Last week, I was invited to speak at Grantham College for their Annual Student and Staff Awards Ceremony. It’s where I studied a few years ago, and they asked me back as a “successful former student.” Lovely title - but honestly, it sent me into a bit of an imposter syndrome spiral.

Still, I said yes. It felt like a good moment to reflect on the journey so far - and to talk honestly about the fact that, for me, there was never really a big masterplan. In fact, the first words I said to the room were: “This wasn’t the plan.”

Because it wasn’t. Not at all. And that’s sort of the point.

No Grand Plan

The truth is, I’ve never really had a proper plan. When I left school, I had no idea what I wanted to do. When I left college, I still wasn’t sure. When I graduated from university - still guessing.

And weirdly, I’m okay with that now. In fact it was just the other week when I was sat having a coffee with a friend when I said:

“I don’t want to know what I want to do”

which I’m still not sure if this is a profound or daft thought!

Not having it all mapped out used to make me feel like I was behind everyone else. Like they had secret knowledge and I’d missed the memo. But I’ve learned that not having a fixed direction can actually be a strength. It keeps you open. You spot things others miss. You say yes to odd opportunities because you’re not blinkered by a 10-year plan.

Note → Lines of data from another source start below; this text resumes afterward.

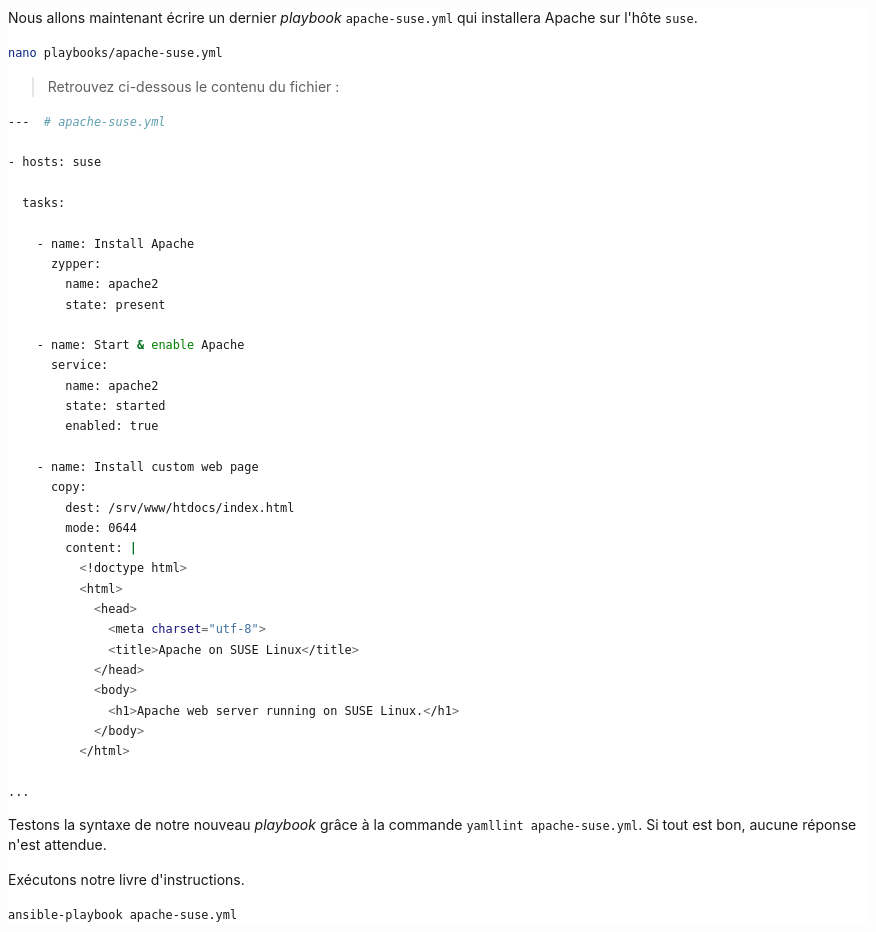 Nous allons maintenant écrire un dernier *playbook* `apache-suse.yml` qui installera Apache sur l'hôte `suse`.

```sh
nano playbooks/apache-suse.yml
```

> Retrouvez ci-dessous le contenu du fichier :

```sh
---  # apache-suse.yml

- hosts: suse

  tasks:

    - name: Install Apache
      zypper:
        name: apache2
        state: present

    - name: Start & enable Apache
      service:
        name: apache2
        state: started
        enabled: true

    - name: Install custom web page
      copy:
        dest: /srv/www/htdocs/index.html
        mode: 0644
        content: |
          <!doctype html>
          <html>
            <head>
              <meta charset="utf-8">
              <title>Apache on SUSE Linux</title>
            </head>
            <body>
              <h1>Apache web server running on SUSE Linux.</h1>
            </body>
          </html>

...
```

Testons la syntaxe de notre nouveau *playbook* grâce à la commande `yamllint apache-suse.yml`.
Si tout est bon, aucune réponse n'est attendue.

Exécutons notre livre d'instructions.

```sh
ansible-playbook apache-suse.yml
```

That openness - paired with just showing up consistently - has taken me to places I never expected.

A Long, Wiggly Path

Since leaving school in 2004, I’ve had a lot of different jobs. Some musical, some not. Some ridiculous. Some surprisingly useful. I’ve worked in supermarkets and mortgage offices, been a cocktail maker and a choir director, a film composer and a theme park gardener.

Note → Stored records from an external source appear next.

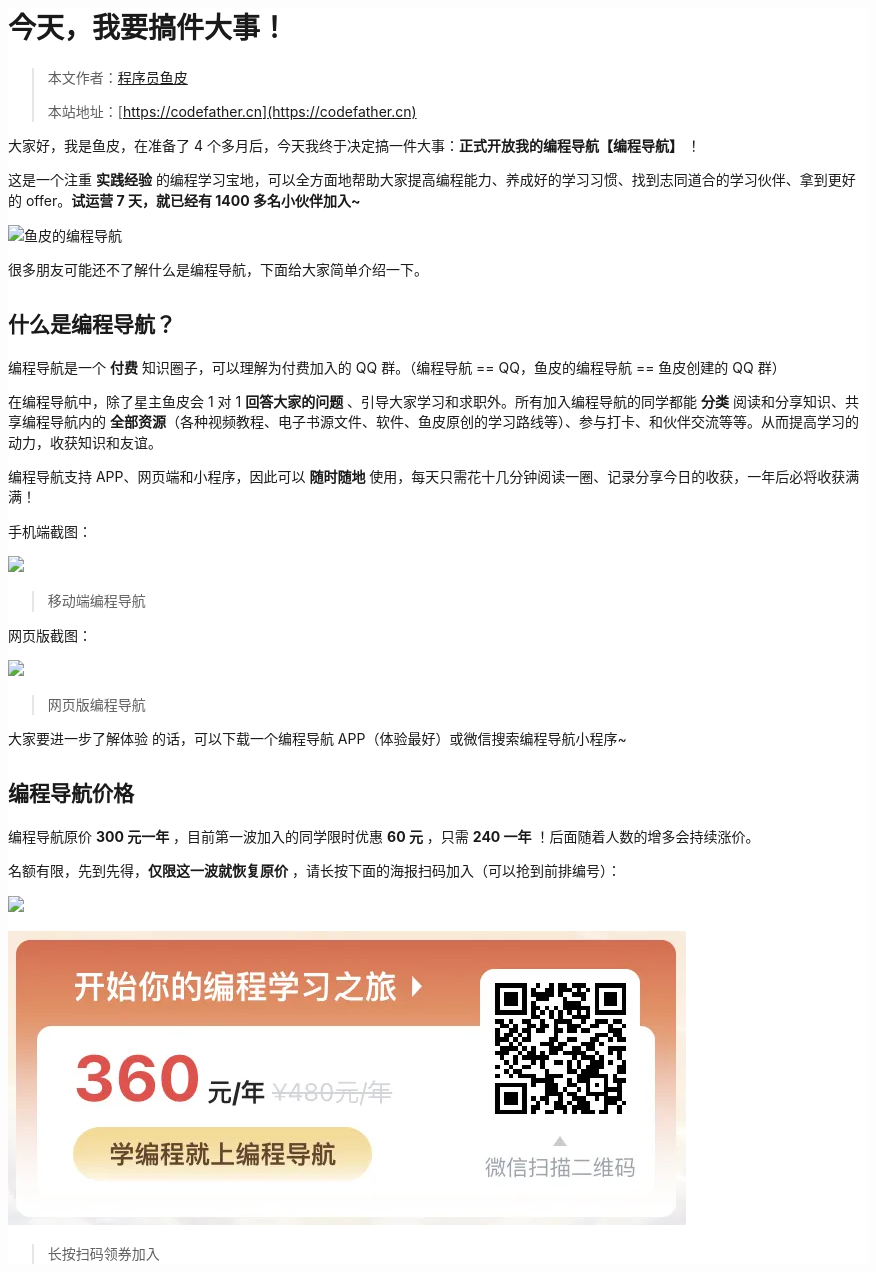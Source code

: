 # 今天，我要搞件大事！

> 本文作者：[程序员鱼皮](https://yuyuanweb.feishu.cn/wiki/Abldw5WkjidySxkKxU2cQdAtnah)
>
> 本站地址：[https://codefather.cn](https://codefather.cn)

大家好，我是鱼皮，在准备了 4 个多月后，今天我终于决定搞一件大事：**正式开放我的编程导航【编程导航】** ！

这是一个注重 **实践经验** 的编程学习宝地，可以全方面地帮助大家提高编程能力、养成好的学习习惯、找到志同道合的学习伙伴、拿到更好的 offer。**试运营 7 天，就已经有 1400 多名小伙伴加入~**

![](https://pic.yupi.icu/5563/202311031436759.png)鱼皮的编程导航

很多朋友可能还不了解什么是编程导航，下面给大家简单介绍一下。

## 什么是编程导航？

编程导航是一个 **付费** 知识圈子，可以理解为付费加入的 QQ 群。（编程导航 == QQ，鱼皮的编程导航 == 鱼皮创建的 QQ 群）

在编程导航中，除了星主鱼皮会 1 对 1 **回答大家的问题** 、引导大家学习和求职外。所有加入编程导航的同学都能 **分类** 阅读和分享知识、共享编程导航内的 **全部资源**（各种视频教程、电子书源文件、软件、鱼皮原创的学习路线等）、参与打卡、和伙伴交流等等。从而提高学习的动力，收获知识和友谊。

编程导航支持 APP、网页端和小程序，因此可以 **随时随地** 使用，每天只需花十几分钟阅读一圈、记录分享今日的收获，一年后必将收获满满！

手机端截图：

![](https://pic.yupi.icu/5563/202311031436206.png)

> 移动端编程导航

网页版截图：

![](https://pic.yupi.icu/5563/202311031436590.png)

> 网页版编程导航

大家要进一步了解体验 的话，可以下载一个编程导航 APP（体验最好）或微信搜索编程导航小程序~

## 编程导航价格

编程导航原价 **300 元一年** ，目前第一波加入的同学限时优惠 **60 元** ，只需 **240 一年** ！后面随着人数的增多会持续涨价。

名额有限，先到先得，**仅限这一波就恢复原价** ，请长按下面的海报扫码加入（可以抢到前排编号）：

![](https://pic.yupi.icu/5563/202311031436604.png)

![](../../image/join_us.png)
> 长按扫码领券加入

Each one taught me something - whether that was learning to talk to customers, or figuring out how to explain compound interest (which, to be honest, I still barely understand). Even the jobs that felt like time-fillers gave me skills I use now. Admin. People. Problem-solving.

The first major shift came in 2009 when I left my office job and decided to go self-employed. I started teaching music in schools, gigging more, and slowly built a career that felt like mine.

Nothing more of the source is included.